If your company is having discussions regarding which content management system (CMS) or content management framework (CMF) to deploy, Drupal is likely to come up.
With just under 20% usage in the top 10,000 sites using a CMS, Drupal's "growth is clear.” Large scale government sites such as whitehouse.gov have already made the migration to Drupal with private enterprise close behind. The growth in enterprise level sites migrating to Drupal has also caused an increase in the Drupal adoption rate.
Whether for internal systems, company websites, or ecommerce platforms, Drupal can fit the bill. It's easy to use, relatively inexpensive, and can handle any marketing goal you might have. Here are a few other reasons we think Drupal stands out from other content management systems.
Drupal is adaptable
Drupal isn’t built as a blog platform with other content simply accepted, nor is it built for one specific use case. Drupal is popular among organizations of every size, from boutique companies to government agencies and non-profit organizations, to enterprise-level organizations. With Drupal, all content types are simple to setup without the need for code. This allows for complete distinctions between different facets of your business. A pressroom of articles can be built just as quickly as product reviews or an internal customer database.

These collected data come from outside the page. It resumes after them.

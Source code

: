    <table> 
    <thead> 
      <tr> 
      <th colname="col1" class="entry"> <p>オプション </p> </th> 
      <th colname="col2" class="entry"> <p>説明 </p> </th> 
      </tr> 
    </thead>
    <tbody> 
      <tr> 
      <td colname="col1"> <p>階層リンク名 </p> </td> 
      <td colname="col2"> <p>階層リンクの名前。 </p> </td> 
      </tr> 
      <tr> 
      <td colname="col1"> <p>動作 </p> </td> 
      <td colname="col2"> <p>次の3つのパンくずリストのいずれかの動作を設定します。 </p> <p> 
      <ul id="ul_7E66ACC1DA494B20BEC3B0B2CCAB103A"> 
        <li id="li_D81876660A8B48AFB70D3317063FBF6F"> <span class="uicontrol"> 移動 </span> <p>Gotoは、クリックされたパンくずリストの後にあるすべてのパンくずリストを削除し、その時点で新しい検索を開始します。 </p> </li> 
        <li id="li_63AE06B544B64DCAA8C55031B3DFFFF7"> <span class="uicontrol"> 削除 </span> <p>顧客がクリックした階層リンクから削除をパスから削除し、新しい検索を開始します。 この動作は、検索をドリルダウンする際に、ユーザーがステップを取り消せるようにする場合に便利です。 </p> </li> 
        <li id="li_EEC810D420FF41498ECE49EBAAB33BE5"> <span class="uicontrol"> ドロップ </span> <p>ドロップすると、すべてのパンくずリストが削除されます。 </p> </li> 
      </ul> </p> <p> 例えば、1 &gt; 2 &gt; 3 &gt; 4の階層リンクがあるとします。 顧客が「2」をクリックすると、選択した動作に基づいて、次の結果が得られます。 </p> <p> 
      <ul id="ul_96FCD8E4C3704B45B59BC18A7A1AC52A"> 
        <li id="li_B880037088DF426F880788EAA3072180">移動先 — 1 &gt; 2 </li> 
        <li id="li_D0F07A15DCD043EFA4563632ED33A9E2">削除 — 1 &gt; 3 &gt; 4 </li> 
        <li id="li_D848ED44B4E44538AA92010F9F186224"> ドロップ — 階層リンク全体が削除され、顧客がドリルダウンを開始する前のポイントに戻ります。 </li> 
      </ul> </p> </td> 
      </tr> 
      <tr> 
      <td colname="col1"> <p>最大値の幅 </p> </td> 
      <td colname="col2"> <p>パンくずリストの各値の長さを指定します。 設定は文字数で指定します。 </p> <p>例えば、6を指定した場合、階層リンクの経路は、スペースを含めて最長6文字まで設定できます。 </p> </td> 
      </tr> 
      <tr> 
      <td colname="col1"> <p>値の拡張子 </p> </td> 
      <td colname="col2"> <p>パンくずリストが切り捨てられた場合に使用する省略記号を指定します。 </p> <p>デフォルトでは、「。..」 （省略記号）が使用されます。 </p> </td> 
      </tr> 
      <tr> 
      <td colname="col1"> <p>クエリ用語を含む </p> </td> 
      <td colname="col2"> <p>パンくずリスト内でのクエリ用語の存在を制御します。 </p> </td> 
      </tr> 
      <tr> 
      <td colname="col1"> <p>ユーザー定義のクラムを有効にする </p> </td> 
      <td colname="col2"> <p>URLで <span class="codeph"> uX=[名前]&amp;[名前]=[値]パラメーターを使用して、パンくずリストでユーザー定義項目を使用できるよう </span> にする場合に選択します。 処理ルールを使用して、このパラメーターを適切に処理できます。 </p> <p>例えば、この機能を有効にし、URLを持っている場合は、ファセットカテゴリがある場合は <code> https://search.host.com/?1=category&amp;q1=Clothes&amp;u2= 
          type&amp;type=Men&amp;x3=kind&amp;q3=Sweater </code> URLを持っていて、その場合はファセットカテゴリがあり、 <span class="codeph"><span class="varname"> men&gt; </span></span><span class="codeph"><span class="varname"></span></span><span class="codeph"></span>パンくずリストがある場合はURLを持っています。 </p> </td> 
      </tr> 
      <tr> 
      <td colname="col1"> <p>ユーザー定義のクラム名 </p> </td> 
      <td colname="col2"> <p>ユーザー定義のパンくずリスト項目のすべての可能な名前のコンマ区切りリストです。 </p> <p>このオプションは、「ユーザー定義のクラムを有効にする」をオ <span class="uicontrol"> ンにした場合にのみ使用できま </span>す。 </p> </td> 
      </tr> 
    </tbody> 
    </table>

Drupal has low startup cost
Drupal is open source which means no heavy licensing fees or recurring monthly costs. In addition, a basic site can be quickly created while allowing for future enhancements. Features can be built in small stages and extended as the needs of the site grow. We recently worked on Ga.gov which saved tax payers 4 million dollars just by moving off of a proprietary cms onto Drupal.
Drupal is extensible
Drupal is easily extended via plugins called “modules.” Many of these modules have come from use cases at other large organizations including some of the biggest Drupal sites such as examiner.com. This vast array of modules allows non developers to quickly add functionality such as social sharing, media files, and contact forms to a new or existing Drupal site.

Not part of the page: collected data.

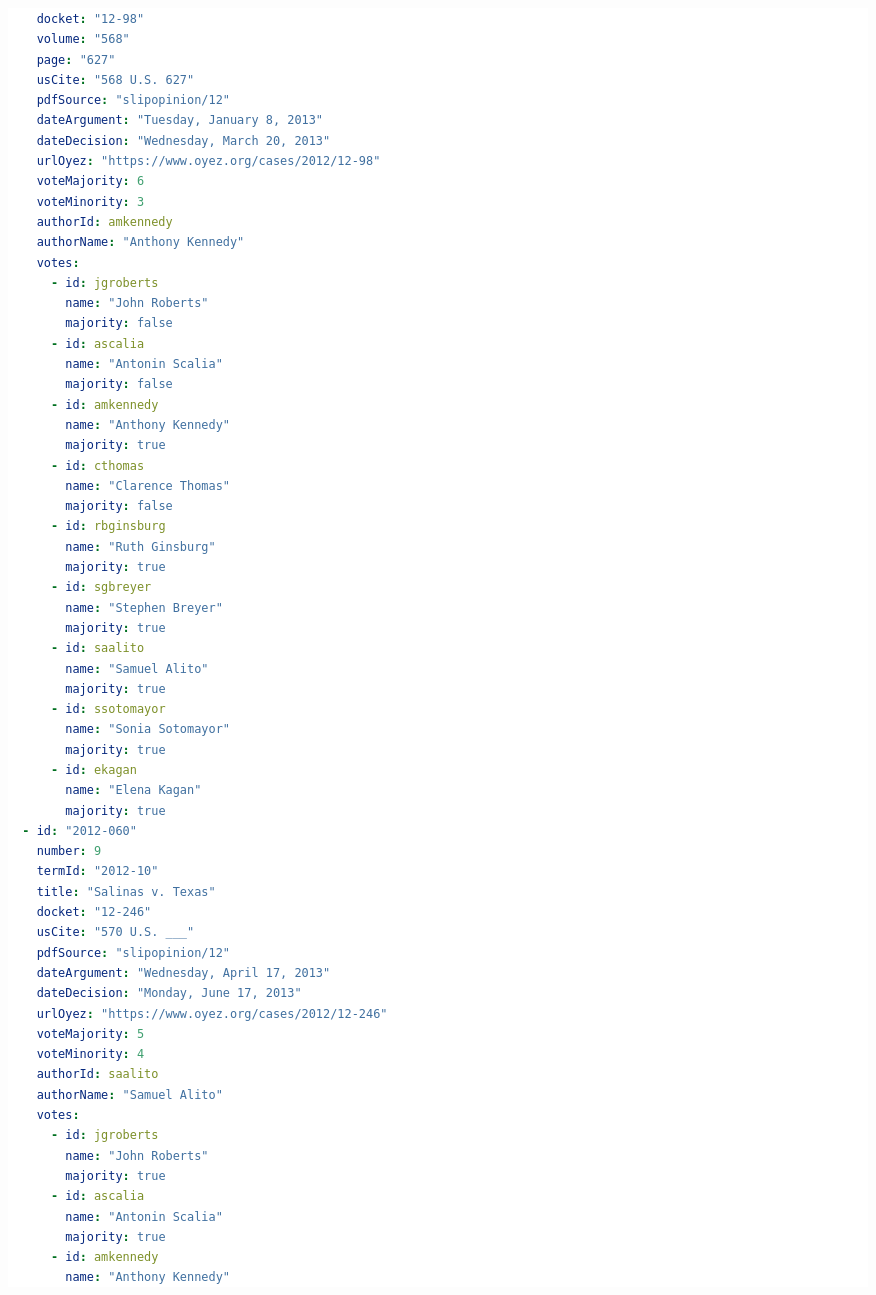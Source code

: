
 ```yaml
    docket: "12-98"
    volume: "568"
    page: "627"
    usCite: "568 U.S. 627"
    pdfSource: "slipopinion/12"
    dateArgument: "Tuesday, January 8, 2013"
    dateDecision: "Wednesday, March 20, 2013"
    urlOyez: "https://www.oyez.org/cases/2012/12-98"
    voteMajority: 6
    voteMinority: 3
    authorId: amkennedy
    authorName: "Anthony Kennedy"
    votes:
      - id: jgroberts
        name: "John Roberts"
        majority: false
      - id: ascalia
        name: "Antonin Scalia"
        majority: false
      - id: amkennedy
        name: "Anthony Kennedy"
        majority: true
      - id: cthomas
        name: "Clarence Thomas"
        majority: false
      - id: rbginsburg
        name: "Ruth Ginsburg"
        majority: true
      - id: sgbreyer
        name: "Stephen Breyer"
        majority: true
      - id: saalito
        name: "Samuel Alito"
        majority: true
      - id: ssotomayor
        name: "Sonia Sotomayor"
        majority: true
      - id: ekagan
        name: "Elena Kagan"
        majority: true
  - id: "2012-060"
    number: 9
    termId: "2012-10"
    title: "Salinas v. Texas"
    docket: "12-246"
    usCite: "570 U.S. ___"
    pdfSource: "slipopinion/12"
    dateArgument: "Wednesday, April 17, 2013"
    dateDecision: "Monday, June 17, 2013"
    urlOyez: "https://www.oyez.org/cases/2012/12-246"
    voteMajority: 5
    voteMinority: 4
    authorId: saalito
    authorName: "Samuel Alito"
    votes:
      - id: jgroberts
        name: "John Roberts"
        majority: true
      - id: ascalia
        name: "Antonin Scalia"
        majority: true
      - id: amkennedy
        name: "Anthony Kennedy"
```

Drupal is search engine and social media friendly
Drupal’s content management system is perfectly structured for search optimization. Clean urls are enabled by default when a Drupal site is created and the community module Meta Tags provides unique page titles, keywords, descriptions and social sharing images/descriptions for your pages. The Drupal community also provides an excellent tool to check the “SEO health” of your website
Other modules allow quick sharing of your content to social media sites.
Want Facebook Like Buttons, Tweet buttons or Google+ icons? A module will quickly add those items to your site.

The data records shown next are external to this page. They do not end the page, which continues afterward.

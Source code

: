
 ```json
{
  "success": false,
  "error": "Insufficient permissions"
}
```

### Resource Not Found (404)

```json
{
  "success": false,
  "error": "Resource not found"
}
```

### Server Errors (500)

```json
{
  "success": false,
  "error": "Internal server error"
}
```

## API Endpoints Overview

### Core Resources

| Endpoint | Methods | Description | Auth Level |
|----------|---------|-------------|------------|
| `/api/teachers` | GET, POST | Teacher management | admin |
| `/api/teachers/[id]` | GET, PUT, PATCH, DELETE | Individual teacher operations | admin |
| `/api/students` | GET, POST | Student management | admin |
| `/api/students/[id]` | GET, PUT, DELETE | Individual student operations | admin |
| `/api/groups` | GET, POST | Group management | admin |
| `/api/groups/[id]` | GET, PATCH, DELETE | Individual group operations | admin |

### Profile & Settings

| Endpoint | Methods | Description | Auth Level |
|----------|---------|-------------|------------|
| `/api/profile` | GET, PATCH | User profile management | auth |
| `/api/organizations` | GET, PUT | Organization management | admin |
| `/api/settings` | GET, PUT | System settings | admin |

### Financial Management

Drupal makes your website mobile
Mobile traffic is growing exponentially and according to Forbes.com over 30 percent of users consume content from a mobile device. Drupal has themes to help build your website responsive from the ground up such as Omega, Zen and AdaptiveTheme. Drupal 8, which is expected in late 2013, is built with mobile in mind from the ground up including responsive design at its core. Many of these improvements are available for the current versions of Drupal as community modules now.
Drupal has vast community support
When a business chooses Drupal, a vast community of support is available with a simple web search. Whether it be Drupal’s extensive project issue queues, forums or IRC channels, the chances are the problem encountered has been faced before and the resolution has been documented. If not, thousands of developers and commercial organizations are available to help.
Drupal bridges the gap between IT and Marketing
When building a Drupal site, the amount of coding required to maintain or build the site is up to you. A full-featured site can be built fulfilling many business requirements with point and click ease. Site maintainers can access administration interfaces to override Drupal configuration or settings without ever touching a line of code.
Drupal does have a higher learning curve than other CMS systems, but the benefits of this learning curve mean the infrastructure cannot only support your site today but any changes in the future as well. Drupal should be at the top of your list in the search for your next content management system or framework.